Netconf 2009 minutes, Part 1.
Saturday, September 19, 2009.
Arnaldo Melo: Batch Datagram Receiving
Reduce per-packet overhead on receive by batching packets, so that protocol-stack overhead is amortized over all packets making up a given batch. This is accomplished via a change to the syscall layer allowing iovec to be passed to the message-receive syscall, which returns either the number of messages received or an error. Lower UDP layers changed to reduced locking overhead.

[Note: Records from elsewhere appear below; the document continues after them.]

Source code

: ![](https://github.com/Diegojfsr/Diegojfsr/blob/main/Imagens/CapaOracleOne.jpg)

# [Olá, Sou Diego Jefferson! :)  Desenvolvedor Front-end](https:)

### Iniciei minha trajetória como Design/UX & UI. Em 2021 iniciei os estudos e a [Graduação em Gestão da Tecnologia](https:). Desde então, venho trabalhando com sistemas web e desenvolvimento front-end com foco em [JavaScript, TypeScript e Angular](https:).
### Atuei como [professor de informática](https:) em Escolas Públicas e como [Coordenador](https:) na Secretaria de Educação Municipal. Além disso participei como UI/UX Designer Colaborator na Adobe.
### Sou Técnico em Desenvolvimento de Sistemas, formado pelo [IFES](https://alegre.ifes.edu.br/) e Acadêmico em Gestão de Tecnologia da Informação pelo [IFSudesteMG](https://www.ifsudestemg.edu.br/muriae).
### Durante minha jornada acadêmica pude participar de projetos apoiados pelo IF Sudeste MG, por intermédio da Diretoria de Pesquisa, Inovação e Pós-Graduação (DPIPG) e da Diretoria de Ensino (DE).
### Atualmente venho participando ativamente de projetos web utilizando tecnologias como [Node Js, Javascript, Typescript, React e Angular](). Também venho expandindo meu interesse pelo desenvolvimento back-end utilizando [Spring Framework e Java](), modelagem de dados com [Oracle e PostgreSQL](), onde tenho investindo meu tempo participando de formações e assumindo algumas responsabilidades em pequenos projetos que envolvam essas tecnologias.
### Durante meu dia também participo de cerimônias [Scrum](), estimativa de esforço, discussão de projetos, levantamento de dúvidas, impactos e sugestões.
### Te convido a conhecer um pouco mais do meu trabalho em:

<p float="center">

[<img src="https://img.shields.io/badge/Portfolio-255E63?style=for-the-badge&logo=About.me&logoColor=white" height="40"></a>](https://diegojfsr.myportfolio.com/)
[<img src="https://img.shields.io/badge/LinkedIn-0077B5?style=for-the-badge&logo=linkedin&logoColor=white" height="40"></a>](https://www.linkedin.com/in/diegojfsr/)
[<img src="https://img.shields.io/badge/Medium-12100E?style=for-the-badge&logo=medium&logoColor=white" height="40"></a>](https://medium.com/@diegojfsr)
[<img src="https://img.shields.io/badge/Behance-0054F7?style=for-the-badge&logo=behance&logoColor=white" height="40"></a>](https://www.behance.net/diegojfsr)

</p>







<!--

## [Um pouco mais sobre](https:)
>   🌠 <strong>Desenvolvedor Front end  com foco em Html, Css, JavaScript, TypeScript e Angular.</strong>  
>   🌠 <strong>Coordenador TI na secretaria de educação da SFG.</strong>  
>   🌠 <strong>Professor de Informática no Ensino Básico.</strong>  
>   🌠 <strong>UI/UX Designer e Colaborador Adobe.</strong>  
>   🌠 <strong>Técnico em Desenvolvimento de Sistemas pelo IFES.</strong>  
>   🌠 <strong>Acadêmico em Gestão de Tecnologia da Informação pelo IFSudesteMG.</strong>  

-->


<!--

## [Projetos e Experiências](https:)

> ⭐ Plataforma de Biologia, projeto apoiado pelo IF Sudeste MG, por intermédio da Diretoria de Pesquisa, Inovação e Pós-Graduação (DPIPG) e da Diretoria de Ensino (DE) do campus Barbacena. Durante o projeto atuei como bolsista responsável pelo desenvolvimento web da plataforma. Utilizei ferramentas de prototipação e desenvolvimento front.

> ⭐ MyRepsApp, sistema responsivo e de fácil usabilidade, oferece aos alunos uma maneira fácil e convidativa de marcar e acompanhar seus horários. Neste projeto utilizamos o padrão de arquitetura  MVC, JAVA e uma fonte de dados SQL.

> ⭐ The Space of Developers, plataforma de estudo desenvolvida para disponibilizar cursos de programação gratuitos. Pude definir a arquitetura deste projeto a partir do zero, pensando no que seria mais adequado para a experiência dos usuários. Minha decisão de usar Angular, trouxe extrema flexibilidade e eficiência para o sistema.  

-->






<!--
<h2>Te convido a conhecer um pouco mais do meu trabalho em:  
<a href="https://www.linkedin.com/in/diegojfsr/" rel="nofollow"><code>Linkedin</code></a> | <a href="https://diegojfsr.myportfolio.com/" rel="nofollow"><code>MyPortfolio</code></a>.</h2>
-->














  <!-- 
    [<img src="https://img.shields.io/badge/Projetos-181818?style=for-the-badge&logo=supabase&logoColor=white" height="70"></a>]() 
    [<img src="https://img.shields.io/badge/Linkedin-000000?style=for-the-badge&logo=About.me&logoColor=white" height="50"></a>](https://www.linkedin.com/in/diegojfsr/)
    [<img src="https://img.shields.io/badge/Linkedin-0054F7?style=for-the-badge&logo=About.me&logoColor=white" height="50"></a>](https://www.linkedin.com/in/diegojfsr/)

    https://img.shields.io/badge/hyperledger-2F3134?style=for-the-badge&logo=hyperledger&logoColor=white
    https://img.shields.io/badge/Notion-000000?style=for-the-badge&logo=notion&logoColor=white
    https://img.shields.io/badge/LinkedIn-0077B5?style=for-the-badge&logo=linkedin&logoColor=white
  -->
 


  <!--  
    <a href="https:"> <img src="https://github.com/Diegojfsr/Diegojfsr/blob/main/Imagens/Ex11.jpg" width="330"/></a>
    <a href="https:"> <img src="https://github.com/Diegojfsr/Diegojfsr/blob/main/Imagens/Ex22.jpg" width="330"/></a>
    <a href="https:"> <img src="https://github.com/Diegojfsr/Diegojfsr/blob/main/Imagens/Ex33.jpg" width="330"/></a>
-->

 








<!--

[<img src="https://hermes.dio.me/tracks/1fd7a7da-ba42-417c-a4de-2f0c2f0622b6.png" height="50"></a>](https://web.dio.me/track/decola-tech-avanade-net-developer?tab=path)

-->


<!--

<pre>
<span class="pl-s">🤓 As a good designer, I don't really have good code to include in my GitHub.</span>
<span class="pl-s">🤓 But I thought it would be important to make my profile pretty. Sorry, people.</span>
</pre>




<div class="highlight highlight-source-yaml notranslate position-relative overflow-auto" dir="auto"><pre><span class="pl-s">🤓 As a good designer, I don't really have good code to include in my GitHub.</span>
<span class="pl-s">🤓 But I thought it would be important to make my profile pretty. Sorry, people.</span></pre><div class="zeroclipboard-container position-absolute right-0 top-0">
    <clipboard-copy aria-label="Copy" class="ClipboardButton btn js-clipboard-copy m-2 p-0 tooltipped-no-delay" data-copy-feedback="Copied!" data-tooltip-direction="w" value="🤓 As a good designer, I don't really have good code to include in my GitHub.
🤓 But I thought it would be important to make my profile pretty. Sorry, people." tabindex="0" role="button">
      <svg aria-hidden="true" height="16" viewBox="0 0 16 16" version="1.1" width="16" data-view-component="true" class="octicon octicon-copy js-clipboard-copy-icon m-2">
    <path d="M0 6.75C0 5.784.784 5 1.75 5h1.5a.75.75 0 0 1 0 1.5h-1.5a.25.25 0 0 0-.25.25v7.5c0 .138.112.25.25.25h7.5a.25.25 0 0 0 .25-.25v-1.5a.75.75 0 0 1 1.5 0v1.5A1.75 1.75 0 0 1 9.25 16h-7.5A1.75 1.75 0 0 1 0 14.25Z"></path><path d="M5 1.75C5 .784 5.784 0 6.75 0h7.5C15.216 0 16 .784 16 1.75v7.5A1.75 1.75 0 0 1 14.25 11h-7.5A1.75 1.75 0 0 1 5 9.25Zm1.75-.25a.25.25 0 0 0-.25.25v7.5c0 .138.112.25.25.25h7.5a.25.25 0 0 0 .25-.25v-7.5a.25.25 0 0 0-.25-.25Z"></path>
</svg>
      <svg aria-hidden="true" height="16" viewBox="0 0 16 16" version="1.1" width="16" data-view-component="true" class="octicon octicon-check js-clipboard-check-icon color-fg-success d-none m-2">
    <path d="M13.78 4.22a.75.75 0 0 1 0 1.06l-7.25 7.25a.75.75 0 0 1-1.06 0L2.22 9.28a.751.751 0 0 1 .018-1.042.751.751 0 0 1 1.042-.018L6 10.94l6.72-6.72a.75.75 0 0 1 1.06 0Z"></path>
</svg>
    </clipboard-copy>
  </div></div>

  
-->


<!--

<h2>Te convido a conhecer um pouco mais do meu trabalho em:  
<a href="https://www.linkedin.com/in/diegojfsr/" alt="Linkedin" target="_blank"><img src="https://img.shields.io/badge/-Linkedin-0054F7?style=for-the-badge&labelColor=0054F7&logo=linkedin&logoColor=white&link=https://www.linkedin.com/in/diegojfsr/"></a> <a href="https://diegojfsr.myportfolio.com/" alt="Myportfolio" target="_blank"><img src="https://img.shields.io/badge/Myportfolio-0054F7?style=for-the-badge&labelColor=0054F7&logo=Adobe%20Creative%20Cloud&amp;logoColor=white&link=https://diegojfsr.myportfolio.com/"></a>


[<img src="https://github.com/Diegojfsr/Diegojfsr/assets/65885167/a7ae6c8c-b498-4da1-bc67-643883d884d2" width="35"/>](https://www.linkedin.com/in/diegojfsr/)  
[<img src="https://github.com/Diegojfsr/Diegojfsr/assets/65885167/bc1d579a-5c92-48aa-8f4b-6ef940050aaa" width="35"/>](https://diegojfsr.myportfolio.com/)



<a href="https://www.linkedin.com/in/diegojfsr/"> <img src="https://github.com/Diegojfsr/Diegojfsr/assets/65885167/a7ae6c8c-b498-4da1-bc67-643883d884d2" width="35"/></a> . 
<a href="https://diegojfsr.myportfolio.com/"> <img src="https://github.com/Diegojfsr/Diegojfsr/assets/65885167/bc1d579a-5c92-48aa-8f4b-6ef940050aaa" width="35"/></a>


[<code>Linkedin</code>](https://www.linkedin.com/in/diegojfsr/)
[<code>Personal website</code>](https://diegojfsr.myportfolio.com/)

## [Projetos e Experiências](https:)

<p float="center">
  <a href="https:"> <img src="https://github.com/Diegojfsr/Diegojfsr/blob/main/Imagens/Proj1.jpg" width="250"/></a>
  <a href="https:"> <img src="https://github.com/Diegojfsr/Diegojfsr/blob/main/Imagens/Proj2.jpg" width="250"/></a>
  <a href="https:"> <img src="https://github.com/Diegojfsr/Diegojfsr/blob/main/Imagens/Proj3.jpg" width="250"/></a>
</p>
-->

Although financial institutions are said to be intensely interested in this optimization, they are unwilling to share performance results. Fortunately, Nir Tzachar tested on 1Gb/s hardware and noted a latency reduction for 100-byte packets from 750us to 470us. For larger packets, Nir noted that throughput doubled. Future work might include batching on the send side, but this requires lots of consecutive sends to the same destination, which appears to be a bit more unusual.
"Every networking problem solved with GRO or GSO". GRO: Generic Receive Offload. GSO: Generic Segmentation Offload.
Detailed performance statistics. 1M samples.
Herbert Xu: Tx interrupt mitigation
Networking bandwidths have increased by three orders of magnitude over the past 25 years, but the MTU remains firmly fixed at the ancient value of 1536 bytes. This means that per-packet overhead per unit time has also increased by three orders of magnitude during that time.
The obvious solution would be to increase the MTU size, but the tendency to drop ICMP packets defeats MTU discovery, so that connections spanning Internet are still required to use small MTU values. In addition, many important applications use small packets, and thus cannot benefit from increased MTU. Finally, jumbograms can increase queueing latencies within Internet, which degrades response times.
So we need to live with small packets, and one way to do so is to decrease interrupt overhead. NAPI (the not-so-new API) has done this for some time, but only for the receive side. At 10Gb/s speeds, we must also deal with tranmit side. Herbert has implemented a work-witholding approach in which completion interrupts are requested only 3-4 times per transmit-ring traversal, as opposed to on each and every packet. But this approach for virtual NICs, since there is not sufficiency per-packet transmission delay. But Herbert noted that very few transmitters want or need timely completion notification, so is proposing a boolean flag in the skb structure indicating whether this particular packet requires a completion interrupt.
Jumbo frames do help, except that Internet doesn't like large frames. Need MTU discovery, but many firewalled eat ICMP, which defeats MTU discovery. :-(
100-byte packets as 10Gb comes to an interrupt every 100ns or so at wire speed...
On receive, just poll at end of interrupt processing, thus eliminating the need for other interrupts. But need to make sure to re-enable interrupts eventually...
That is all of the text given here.